I've found that if you have first taught regular expressions and finite automata, that you can teach these concepts quite nicely within that scope using toy languages that you invent and derive in class.

For example, you could create a language defined as:

L = {w | w is a pair of positive integers which are added or subtracted}


For example, these would all be valid strings in such a language: { "3 + 2", "5 - 1", "0 + 2", ... }

Then you could define your grammar by deciding what set of variables (V), set of terminals (Σ), set of substitution rules (R), and start variable (s) you need to describe that language.

G = (V, Σ, R, s)


This can all be done in a class or group discussion on paper (or whiteboard) without any tools. I find it easiest for students to come up with Σ first, then use that to deduce the members of V, then R, then s.

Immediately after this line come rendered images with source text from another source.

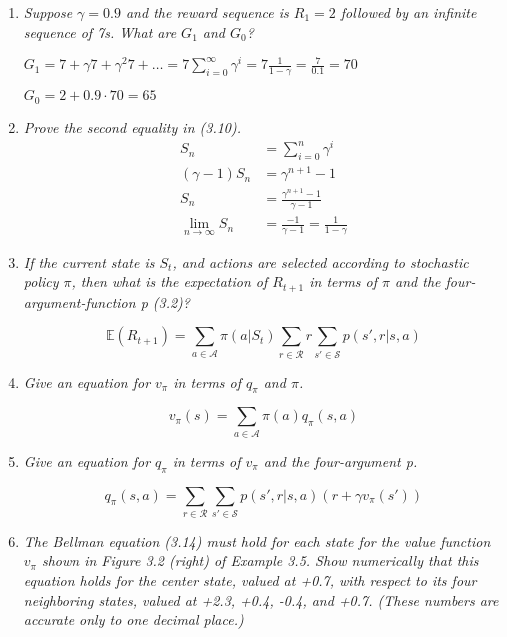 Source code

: \documentclass[12pt,a4paper]{article}
\begin{document}
\begin{enumerate}
\item
  \textit{Suppose $\gamma = 0.9$ and the reward sequence is $R_1 = 2$ followed by an infinite
  sequence of 7s. What are $G_1$ and $G_0$?}

  $G_1 = 7 + \gamma 7 + \gamma^2 7 + \dots = 7 \sum\limits_{i = 0}^{\infty} \gamma^i =
  7 \frac{1}{1 - \gamma} = \frac{7}{0.1} = 70$

  $G_0 = 2 + 0.9 \cdot 70 = 65$

\item
  \textit{Prove the second equality in (3.10).}
  \begin{align*}
    S_n &= \sum\limits_{i = 0}^n \gamma^i\\
    (\gamma - 1)S_n &= \gamma^{n + 1} - 1\\
    S_n &= \frac{\gamma^{n + 1} - 1}{\gamma - 1}\\
    \lim_{n \to \infty} S_n &= \frac{ - 1}{\gamma - 1} = \frac{1}{1 - \gamma}
  \end{align*}

\item
  \textit{If the current state is $S_t$, and actions are selected according to stochastic
  policy $\pi$, then what is the expectation of $R_{t+1}$ in terms of $\pi$ and the four-argument-function p (3.2)?}

  \[\mathbb{E}(R_{t + 1}) = \sum\limits_{a \in \mathcal{A}} \pi(a | S_t)
  \sum\limits_{r \in \mathcal{R}} r \sum\limits_{s' \in \mathcal{S}}p(s', r | s, a) \]

\item
  \textit{Give an equation for $v_{\pi}$ in terms of $q_{\pi}$ and $\pi$.}

  \[v_\pi(s) = \sum\limits_{a \in \mathcal{A}} \pi(a) q_\pi(s, a)\]

\item
  \textit{Give an equation for $q_{\pi}$ in terms of $v_{\pi}$ and the four-argument p.}

  \[
  q_\pi(s,a) = \sum\limits_{r \in \mathcal{R}} \sum\limits_{s' \in \mathcal{S}}p(s', r |s, a) (r + \gamma v_\pi(s'))
  \]

\item
  \textit{The Bellman equation (3.14) must hold for each state for the value function
  $v_\pi$ shown in Figure 3.2 (right) of Example 3.5. Show numerically that this equation holds
  for the center state, valued at +0.7, with respect to its four neighboring states, valued at
  +2.3, +0.4, -0.4, and +0.7. (These numbers are accurate only to one decimal place.)}


\end{enumerate}
\end{document}
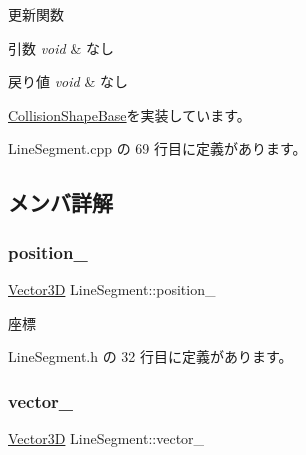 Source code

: 更新関数 


\begin{DoxyParams}{引数}
{\em void} & なし \\
\hline
\end{DoxyParams}

\begin{DoxyRetVals}{戻り値}
{\em void} & なし \\
\hline
\end{DoxyRetVals}


\mbox{\hyperlink{class_collision_shape_base_a7aaa0f4de4e208f168f78e3445313929}{Collision\+Shape\+Base}}を実装しています。



 Line\+Segment.\+cpp の 69 行目に定義があります。



\subsection{メンバ詳解}
\mbox{\label{class_line_segment_a2b62cbe86bc97fccece2b098d83d643e}} 
\subsubsection{\texorpdfstring{position\+\_\+}{position\_}}
{\footnotesize\ttfamily \mbox{\hyperlink{class_vector3_d}{Vector3D}} Line\+Segment\+::position\+\_\+\hspace{0.3cm}{\ttfamily [private]}}



座標 



 Line\+Segment.\+h の 32 行目に定義があります。

\mbox{\label{class_line_segment_a8a0af480c7798ce5d9975dce984cae38}} 
\subsubsection{\texorpdfstring{vector\+\_\+}{vector\_}}
{\footnotesize\ttfamily \mbox{\hyperlink{class_vector3_d}{Vector3D}} Line\+Segment\+::vector\+\_\+\hspace{0.3cm}{\ttfamily [private]}}



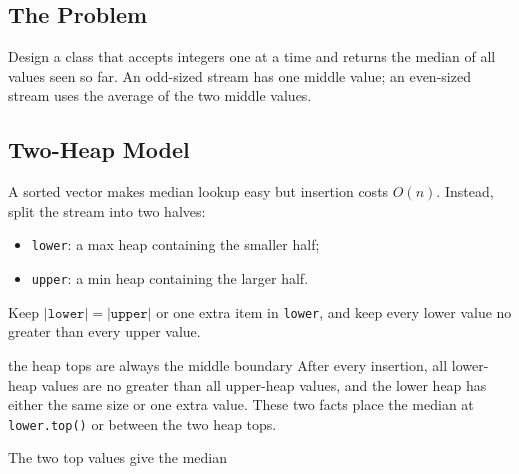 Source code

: 

\subsection{The Problem}
Design a class that accepts integers one at a time and returns the median of
all values seen so far. An odd-sized stream has one middle value; an even-sized
stream uses the average of the two middle values.

\subsection{Two-Heap Model}
A sorted vector makes median lookup easy but insertion costs \(O(n)\). Instead,
split the stream into two halves:
\begin{itemize}
  \item \texttt{lower}: a max heap containing the smaller half;
  \item \texttt{upper}: a min heap containing the larger half.
\end{itemize}
Keep \(|\texttt{lower}|=|\texttt{upper}|\) or one extra item in
\texttt{lower}, and keep every lower value no greater than every upper value.

\begin{invariantbox}{the heap tops are always the middle boundary}
After every insertion, all lower-heap values are no greater than all
upper-heap values, and the lower heap has either the same size or one extra
value. These two facts place the median at \texttt{lower.top()} or between the
two heap tops.
\end{invariantbox}

\begin{visualbox}{The two top values give the median}
\centering
{}
\end{visualbox}

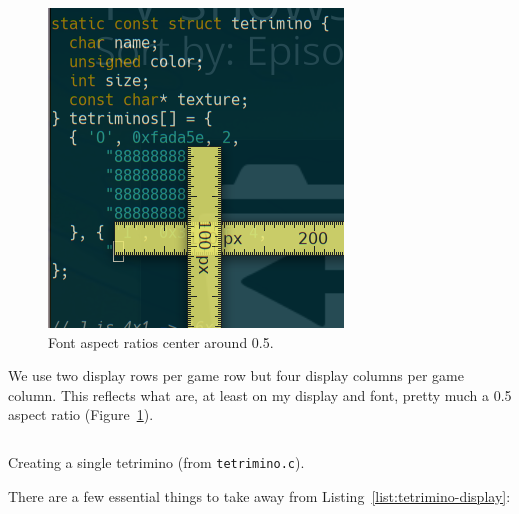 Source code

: \documentclass[letterpaper,10pt]{article}
\begin{document}
\begin{figure}[!htbp]
\centering \includegraphics[width=.5\linewidth]{media/screenruler.png}
\caption{Font aspect ratios center around 0.5.}
\label{fig:aspectratio}
\end{figure}

We use two display rows per game row but four display columns per game column.
This reflects what are, at least on my display and font, pretty much a 0.5
aspect ratio (Figure~\ref{fig:aspectratio}).

\begin{listing}[!htbp]
\inputminted[]{C}{code/tetrimino-display.h}
\caption{Creating a single tetrimino (from \texttt{tetrimino.c}).}
\label{list:tetrimino-display}
\end{listing}

There are a few essential things to
take away from Listing~\ref{list:tetrimino-display}:
\end{document}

A guided discussion could go something like:

# Σ

"Let's decide what kinds of things we could see in our set of terminals, what symbols (some people refer to these as tokens, though parsers think of these differently) would we see in this language?"

...

"According to our definition of L, this could be any positive integer, a plus, or a minus. So the set Σ could be defined as:"

{ℤ+, +, -}


# V

"Now, how could we group these things together?"

...

"The things we're seeing are either positive-integer things, or Operator things, a valid Expression in our language always appears in this form:

Expression -> positive-integer Operator positive-integer


Since the set of things that can be a positive-integer is already represented by ℤ+ in our set of terminals (Σ), that leaves only two types of things in our set of variables:

{ Expression, Operator }


# R

"Now, let's come up with the substation rules for this language. We already said that:

Expression -> positive-integer Operator positive-integer


"Since positive-integer is a terminal, we just need a set of rules for Operator. What kinds of things can an Operator be?"

...

Operator -> +
Operator -> -


"So that means the complete set of rules is:"

Expression -> positive-integer Operator positive-integer
Operator -> +
Operator -> -


# s

"Now, we just need to decide what the starting variable should be. Which element of V should be our top-level item?" ... "Expression"

# Next Steps

From this point, you can then walk through derivations for the grammar. Depending on where you want to go next, you could then illustrate the grammar as a finite automata or as a parse tree, or express it in Backus-Naur form.

If you still want to discuss parsers, I've also given students assignments where I provide them with a simple grammar definition like the above, and ask them to implement a DFA that can determine if a provided string is a valid expression in the language. This is a lot easier if you've already discussed regular expressions.

Answered by lfalin on August 21, 2021